R. Chou, Reactor Inspector (Section 4OA5.2)

Approved by: Michael E. Ernstes, Chief Reactor Projects Branch 1 Division of Reactor Projects Enclosure

SUMMARY OF FINDINGS

IR 05000413/2006-004, 05000414/2006-004; 7/1/2006 - 9/30/2006; Catawba Nuclear Station,

Units 1 and 2; Event Followup, Mitigating Systems.

The report covered a three-month period of inspection by three resident inspectors, a project engineer, two operations engineers, and a reactor inspector. Two Green findings which were non-cited violations (NCVs) were identified. The significance of most findings is indicated by their color (Green, White, Yellow, Red) using IMC 0609, Significance Determination Process (SDP). Findings for which the SDP does not apply may be Green or be assigned a severity level after NRC management review. The NRC's program for overseeing the safe operation of commercial nuclear power reactors is described in NUREG-1649, Reactor Oversight Process, (ROP) Revision 3, dated July 2000.

NRC-Identified and Self-Revealing Findings

Cornerstone: Mitigating Systems

Green.

An NRC-identified NCV of 10 CFR 55.59 was identified for failure to adequately examine Senior Reactor Operators (SROs). Job Performance Measures (JPMs) that contained immediate operator actions was excluded from the sample of JPMs used to examine SROs.

The finding is more than minor because if left uncorrected it would lead to a more significant safety concern and affected the Mitigating Systems cornerstone. This finding affected an individual operating examination, was related to examination quality, and affected more than 20% of the SRO operating tests. Using MC 0609 Appendix I, License Operator Requalification Significance Determination Process (SDP), the inspectors determined the finding was of very low safety significance.

(Section 1R11.1)

Green.

A self-revealing NCV of 10 CFR 50, Appendix B, Criterion V, Instructions,

Procedures and Drawings, was identified when the licensee failed to maintain appropriate design control in ensuring below-grade electrical conduits were properly sealed to prevent water intrusion into areas of the plant containing safety-related equipment.

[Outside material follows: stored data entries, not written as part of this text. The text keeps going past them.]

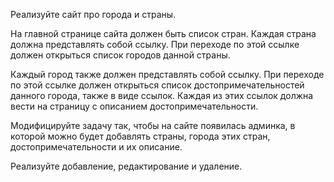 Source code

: Реализуйте сайт про города и страны.

На главной странице сайта должен быть список стран. Каждая страна должна представлять собой ссылку. При переходе по этой ссылке должен открыться список городов данной страны.

Каждый город также должен представлять собой ссылку. При переходе по этой ссылке должен открыться список достопримечательностей данного города, также в виде ссылок. Каждая из этих ссылок должна вести на страницу с описанием достопримечательности.

Модифицируйте задачу так, чтобы на сайте появилась админка, в которой можно будет добавлять страны, города этих стран, достопримечательности и их описание.

Реализуйте добавление, редактирование и удаление.
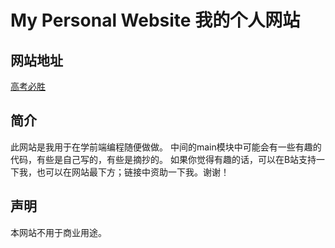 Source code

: My Personal Website 我的个人网站
========

## 网站地址
[高考必胜](https://47.98.223.102)

## 简介
此网站是我用于在学前端编程随便做做。
中间的main模块中可能会有一些有趣的代码，有些是自己写的，有些是摘抄的。
如果你觉得有趣的话，可以在B站支持一下我，也可以在网站最下方；链接中资助一下我。谢谢！

## 声明
本网站不用于商业用途。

The finding is more than minor in that it affected the flood hazard objective of the Protection Against External Factors attribute under the Mitigating Systems cornerstone. Based on the results of the Significance Determination Process Phase 1 screening and the Phase 2 evaluation using the Catawba Plant Notebook, it was determined that a Phase 3 evaluation was required. A regional Senior Risk Analyst performed a Phase 3 SDP evaluation and determined the performance deficiency was of very low safety significance. The dominant factor in the analysis was that a tornado-induced Loss of Offsite Power (LOOP) would have to coincide with a Predicted Maximum Precipitation flooding event. Such an initiating event frequency was sufficiently low enough to determine that, when also considering the possible recovery actions such as cross tying power from Unit 2 or the recovery of the 1A DG, that the performance deficiency was

Green.

Although the failure to seal the electrical conduits occurred during initial construction, this finding was not considered to be an old design issue because it was identified through a self-revealing event. (Section 4OA3.1)

Licensee-Identified Violations

None

REPORT DETAILS

Summary of Plant Status

Unit 1 began the inspection period operating at 100 percent Rated Thermal Power (RTP) and remained at 100 percent RTP through the end of the inspection period.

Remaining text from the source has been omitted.